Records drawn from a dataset

^^^^

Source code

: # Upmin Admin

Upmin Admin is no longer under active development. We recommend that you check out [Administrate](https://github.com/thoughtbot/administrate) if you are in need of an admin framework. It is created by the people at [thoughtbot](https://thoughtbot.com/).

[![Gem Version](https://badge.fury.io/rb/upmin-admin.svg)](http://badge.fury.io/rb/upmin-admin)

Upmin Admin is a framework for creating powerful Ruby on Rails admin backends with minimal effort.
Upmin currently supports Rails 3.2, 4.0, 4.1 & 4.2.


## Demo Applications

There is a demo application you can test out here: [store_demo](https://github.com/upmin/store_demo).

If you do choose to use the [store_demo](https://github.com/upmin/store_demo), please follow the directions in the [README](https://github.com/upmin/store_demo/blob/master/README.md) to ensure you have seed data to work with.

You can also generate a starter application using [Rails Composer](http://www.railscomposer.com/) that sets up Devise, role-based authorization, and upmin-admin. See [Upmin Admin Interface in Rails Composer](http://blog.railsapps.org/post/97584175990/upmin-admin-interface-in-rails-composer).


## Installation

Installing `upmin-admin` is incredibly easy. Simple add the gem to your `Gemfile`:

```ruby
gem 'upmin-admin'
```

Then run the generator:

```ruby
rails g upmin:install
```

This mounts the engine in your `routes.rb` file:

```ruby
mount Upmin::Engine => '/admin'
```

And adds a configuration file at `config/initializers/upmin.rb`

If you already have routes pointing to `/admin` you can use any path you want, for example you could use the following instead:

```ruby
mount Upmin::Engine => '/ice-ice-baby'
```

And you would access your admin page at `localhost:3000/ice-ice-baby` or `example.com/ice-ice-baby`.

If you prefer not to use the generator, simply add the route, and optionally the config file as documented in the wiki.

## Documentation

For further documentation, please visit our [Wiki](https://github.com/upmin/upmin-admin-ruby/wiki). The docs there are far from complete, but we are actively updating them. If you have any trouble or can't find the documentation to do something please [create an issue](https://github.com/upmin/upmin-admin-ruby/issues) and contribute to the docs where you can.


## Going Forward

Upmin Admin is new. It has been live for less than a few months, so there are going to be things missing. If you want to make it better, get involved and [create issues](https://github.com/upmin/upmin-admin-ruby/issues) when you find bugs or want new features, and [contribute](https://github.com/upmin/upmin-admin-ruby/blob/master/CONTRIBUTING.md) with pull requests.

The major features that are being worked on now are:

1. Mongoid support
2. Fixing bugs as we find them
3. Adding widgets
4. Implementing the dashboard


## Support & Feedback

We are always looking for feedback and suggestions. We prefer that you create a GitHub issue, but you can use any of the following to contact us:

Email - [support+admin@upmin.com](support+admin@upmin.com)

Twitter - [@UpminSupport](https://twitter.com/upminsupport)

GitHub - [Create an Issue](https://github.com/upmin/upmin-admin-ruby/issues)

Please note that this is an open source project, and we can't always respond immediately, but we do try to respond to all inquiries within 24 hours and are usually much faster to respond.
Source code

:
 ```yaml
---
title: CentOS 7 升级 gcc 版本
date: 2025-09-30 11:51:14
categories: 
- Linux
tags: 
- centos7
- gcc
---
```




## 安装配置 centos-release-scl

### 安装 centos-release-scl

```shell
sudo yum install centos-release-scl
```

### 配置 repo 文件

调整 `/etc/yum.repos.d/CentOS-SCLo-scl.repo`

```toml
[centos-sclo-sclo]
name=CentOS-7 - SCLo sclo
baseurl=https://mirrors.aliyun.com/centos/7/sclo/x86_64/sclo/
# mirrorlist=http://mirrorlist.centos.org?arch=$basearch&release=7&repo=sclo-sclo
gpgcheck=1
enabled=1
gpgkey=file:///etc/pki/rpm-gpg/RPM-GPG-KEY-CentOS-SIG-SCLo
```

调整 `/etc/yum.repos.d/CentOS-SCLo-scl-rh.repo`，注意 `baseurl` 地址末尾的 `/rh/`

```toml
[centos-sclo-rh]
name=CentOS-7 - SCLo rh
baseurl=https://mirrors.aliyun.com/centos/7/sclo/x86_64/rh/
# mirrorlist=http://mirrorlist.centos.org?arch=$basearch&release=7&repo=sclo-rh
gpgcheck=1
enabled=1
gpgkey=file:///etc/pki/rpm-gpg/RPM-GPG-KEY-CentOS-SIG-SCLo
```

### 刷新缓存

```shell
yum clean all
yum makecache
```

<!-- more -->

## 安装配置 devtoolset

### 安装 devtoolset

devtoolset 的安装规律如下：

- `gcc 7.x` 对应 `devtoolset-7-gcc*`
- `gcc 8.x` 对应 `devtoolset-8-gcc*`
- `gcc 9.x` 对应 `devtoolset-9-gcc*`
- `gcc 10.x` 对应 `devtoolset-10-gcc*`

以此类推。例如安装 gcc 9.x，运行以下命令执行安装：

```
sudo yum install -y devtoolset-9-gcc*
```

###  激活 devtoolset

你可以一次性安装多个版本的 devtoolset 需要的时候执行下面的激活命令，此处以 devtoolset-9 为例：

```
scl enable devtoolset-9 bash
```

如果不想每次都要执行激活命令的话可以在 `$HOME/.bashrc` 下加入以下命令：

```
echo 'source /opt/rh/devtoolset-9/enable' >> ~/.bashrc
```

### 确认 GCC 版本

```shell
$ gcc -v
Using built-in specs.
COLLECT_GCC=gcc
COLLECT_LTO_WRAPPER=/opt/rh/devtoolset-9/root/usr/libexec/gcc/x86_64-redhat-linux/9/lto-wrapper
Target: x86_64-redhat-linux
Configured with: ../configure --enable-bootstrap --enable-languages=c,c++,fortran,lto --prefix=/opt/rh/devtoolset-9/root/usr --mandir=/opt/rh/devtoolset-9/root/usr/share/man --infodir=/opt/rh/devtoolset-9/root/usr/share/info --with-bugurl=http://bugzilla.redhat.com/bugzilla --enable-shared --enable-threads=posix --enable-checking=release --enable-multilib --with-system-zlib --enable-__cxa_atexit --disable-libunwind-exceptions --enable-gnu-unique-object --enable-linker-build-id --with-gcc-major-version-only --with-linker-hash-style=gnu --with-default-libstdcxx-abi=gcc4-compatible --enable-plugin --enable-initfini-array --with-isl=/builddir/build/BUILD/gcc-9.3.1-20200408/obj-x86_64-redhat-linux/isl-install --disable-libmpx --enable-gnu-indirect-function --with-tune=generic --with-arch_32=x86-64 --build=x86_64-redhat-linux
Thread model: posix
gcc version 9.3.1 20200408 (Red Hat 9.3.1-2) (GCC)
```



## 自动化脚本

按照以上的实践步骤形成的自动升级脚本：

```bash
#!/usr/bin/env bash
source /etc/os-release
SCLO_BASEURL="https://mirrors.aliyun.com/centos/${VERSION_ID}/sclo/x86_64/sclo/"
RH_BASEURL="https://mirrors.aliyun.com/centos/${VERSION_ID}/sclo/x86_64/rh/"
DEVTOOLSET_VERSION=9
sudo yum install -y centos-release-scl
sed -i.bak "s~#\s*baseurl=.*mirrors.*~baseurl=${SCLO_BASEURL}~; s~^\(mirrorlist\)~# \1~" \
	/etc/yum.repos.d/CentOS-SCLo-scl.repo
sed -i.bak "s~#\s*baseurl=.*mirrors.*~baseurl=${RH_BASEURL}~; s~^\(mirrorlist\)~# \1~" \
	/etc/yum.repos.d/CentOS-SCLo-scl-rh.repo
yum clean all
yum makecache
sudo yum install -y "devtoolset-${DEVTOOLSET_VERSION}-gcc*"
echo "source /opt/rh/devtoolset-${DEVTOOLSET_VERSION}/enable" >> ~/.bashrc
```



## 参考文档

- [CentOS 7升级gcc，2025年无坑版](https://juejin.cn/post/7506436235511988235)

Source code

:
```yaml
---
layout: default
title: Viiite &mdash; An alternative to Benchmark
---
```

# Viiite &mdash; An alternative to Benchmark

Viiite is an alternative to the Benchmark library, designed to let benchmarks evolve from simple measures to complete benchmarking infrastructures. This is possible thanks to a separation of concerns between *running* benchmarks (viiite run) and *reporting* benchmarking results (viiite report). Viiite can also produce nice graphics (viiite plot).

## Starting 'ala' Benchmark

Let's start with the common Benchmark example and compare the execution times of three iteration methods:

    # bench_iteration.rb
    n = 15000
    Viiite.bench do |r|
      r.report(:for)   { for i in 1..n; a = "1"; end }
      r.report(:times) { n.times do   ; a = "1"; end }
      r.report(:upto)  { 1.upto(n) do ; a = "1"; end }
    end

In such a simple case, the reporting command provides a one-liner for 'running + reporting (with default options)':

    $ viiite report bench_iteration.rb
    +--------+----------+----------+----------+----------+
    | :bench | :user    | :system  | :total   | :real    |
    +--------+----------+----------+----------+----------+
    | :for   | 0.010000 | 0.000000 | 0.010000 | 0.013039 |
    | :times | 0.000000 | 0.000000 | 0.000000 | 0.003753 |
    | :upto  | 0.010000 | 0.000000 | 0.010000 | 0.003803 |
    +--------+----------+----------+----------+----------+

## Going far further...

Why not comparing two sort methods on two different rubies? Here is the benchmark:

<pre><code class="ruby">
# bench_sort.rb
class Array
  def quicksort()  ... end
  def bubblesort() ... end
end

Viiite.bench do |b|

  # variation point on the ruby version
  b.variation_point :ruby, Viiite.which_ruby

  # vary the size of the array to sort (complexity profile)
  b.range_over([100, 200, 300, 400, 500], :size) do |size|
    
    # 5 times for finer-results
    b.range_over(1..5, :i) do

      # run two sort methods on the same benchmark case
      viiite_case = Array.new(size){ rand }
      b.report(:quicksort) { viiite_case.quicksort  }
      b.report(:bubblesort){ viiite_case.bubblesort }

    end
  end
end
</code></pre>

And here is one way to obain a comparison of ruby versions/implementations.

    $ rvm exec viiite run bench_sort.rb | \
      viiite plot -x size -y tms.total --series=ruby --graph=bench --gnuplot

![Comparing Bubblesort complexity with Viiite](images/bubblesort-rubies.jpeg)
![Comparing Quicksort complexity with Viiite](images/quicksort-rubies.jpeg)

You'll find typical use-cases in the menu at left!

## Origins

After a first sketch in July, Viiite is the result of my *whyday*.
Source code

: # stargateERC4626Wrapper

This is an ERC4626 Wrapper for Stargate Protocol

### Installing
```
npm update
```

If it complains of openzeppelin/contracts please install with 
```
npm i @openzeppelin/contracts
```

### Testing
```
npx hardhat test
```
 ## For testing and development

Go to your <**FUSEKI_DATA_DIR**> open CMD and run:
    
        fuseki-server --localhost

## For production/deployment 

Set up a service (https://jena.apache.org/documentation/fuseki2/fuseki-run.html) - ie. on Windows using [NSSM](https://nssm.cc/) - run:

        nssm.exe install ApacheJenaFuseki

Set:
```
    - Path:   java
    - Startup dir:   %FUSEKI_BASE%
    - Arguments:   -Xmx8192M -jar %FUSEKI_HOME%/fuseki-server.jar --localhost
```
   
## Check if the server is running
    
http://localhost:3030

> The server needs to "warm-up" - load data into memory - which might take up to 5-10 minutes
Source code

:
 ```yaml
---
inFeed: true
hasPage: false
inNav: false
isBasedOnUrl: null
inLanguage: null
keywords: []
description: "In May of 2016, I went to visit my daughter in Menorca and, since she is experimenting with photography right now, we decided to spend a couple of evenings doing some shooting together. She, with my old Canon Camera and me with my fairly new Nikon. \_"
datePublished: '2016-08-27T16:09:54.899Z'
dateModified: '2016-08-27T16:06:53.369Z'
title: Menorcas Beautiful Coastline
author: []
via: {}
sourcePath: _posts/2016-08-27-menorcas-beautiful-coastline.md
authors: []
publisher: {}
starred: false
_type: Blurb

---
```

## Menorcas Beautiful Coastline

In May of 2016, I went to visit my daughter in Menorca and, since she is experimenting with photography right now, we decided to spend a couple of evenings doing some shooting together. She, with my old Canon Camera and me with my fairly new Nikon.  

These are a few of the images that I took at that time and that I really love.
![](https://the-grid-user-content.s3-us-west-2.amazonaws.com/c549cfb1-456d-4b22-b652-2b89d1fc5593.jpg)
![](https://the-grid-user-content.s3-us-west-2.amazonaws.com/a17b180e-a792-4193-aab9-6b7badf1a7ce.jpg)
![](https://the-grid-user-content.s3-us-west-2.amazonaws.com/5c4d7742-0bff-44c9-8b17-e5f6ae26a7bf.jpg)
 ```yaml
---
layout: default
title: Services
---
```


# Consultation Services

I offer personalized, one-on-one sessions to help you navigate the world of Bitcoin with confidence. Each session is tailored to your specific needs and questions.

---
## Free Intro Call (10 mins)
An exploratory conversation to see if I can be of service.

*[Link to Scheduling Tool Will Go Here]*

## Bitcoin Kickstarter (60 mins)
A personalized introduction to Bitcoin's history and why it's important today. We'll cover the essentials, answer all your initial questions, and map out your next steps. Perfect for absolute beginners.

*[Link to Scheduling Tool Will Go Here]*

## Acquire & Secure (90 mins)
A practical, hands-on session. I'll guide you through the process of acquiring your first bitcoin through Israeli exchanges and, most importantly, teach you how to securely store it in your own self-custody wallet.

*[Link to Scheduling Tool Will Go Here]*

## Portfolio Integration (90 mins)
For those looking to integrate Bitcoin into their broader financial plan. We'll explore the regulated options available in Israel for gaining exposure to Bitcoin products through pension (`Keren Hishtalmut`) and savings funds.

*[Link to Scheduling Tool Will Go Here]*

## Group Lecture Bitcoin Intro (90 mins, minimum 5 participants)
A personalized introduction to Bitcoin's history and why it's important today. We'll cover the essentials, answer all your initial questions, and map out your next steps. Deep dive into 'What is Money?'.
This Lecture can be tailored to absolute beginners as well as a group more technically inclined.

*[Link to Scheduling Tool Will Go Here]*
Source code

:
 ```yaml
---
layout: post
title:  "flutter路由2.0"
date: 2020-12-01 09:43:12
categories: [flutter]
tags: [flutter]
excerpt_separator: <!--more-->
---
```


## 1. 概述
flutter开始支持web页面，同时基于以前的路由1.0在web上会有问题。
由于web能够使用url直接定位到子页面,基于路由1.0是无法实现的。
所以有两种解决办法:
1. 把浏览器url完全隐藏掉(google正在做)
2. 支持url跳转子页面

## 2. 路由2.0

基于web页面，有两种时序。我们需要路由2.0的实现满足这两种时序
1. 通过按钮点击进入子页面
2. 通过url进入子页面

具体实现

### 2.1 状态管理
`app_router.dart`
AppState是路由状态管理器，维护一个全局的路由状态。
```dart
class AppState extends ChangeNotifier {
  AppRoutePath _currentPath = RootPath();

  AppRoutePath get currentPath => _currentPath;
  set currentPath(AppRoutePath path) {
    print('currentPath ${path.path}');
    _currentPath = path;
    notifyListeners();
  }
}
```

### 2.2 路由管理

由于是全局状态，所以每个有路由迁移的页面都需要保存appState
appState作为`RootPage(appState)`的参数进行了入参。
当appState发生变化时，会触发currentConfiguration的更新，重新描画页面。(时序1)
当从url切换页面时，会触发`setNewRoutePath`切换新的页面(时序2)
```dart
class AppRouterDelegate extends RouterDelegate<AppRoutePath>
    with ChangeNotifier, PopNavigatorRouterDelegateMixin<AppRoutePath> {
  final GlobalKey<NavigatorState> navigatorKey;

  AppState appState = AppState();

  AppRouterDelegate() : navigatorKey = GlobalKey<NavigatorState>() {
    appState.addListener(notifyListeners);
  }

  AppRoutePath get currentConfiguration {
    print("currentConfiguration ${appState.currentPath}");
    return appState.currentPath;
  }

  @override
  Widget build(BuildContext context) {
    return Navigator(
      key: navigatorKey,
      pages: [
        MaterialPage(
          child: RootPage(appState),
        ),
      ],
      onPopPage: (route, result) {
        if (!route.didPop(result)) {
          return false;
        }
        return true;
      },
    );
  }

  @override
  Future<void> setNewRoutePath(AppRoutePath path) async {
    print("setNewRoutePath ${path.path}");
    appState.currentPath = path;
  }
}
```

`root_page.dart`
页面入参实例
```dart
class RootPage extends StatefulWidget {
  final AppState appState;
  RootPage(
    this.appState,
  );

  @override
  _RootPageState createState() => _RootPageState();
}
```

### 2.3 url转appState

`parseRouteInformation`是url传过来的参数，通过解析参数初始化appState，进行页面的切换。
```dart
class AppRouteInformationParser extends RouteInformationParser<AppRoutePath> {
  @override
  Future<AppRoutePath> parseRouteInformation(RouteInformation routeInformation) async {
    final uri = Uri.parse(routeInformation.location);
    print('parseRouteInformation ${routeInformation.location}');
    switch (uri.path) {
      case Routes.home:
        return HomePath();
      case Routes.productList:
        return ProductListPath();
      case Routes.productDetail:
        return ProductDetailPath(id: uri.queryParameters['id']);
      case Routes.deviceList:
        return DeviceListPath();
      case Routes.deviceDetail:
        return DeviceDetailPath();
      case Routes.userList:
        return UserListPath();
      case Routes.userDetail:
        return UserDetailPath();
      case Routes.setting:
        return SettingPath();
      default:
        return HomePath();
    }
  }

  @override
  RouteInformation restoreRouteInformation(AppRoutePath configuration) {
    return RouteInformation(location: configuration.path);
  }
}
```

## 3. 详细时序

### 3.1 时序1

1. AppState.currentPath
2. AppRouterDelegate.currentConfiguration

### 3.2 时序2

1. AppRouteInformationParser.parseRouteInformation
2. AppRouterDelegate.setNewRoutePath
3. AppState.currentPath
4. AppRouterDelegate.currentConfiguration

^^^^

All that is wanted is an exact copy of the lines above from the one with "And here is" through the one with "complexity with Viiite](images/bubblesort-rubies.jpeg)", with both ends included.

* _Output for this task_:
And here is one way to obain a comparison of ruby versions/implementations.

    $ rvm exec viiite run bench_sort.rb | \
      viiite plot -x size -y tms.total --series=ruby --graph=bench --gnuplot

![Comparing Bubblesort complexity with Viiite](images/bubblesort-rubies.jpeg)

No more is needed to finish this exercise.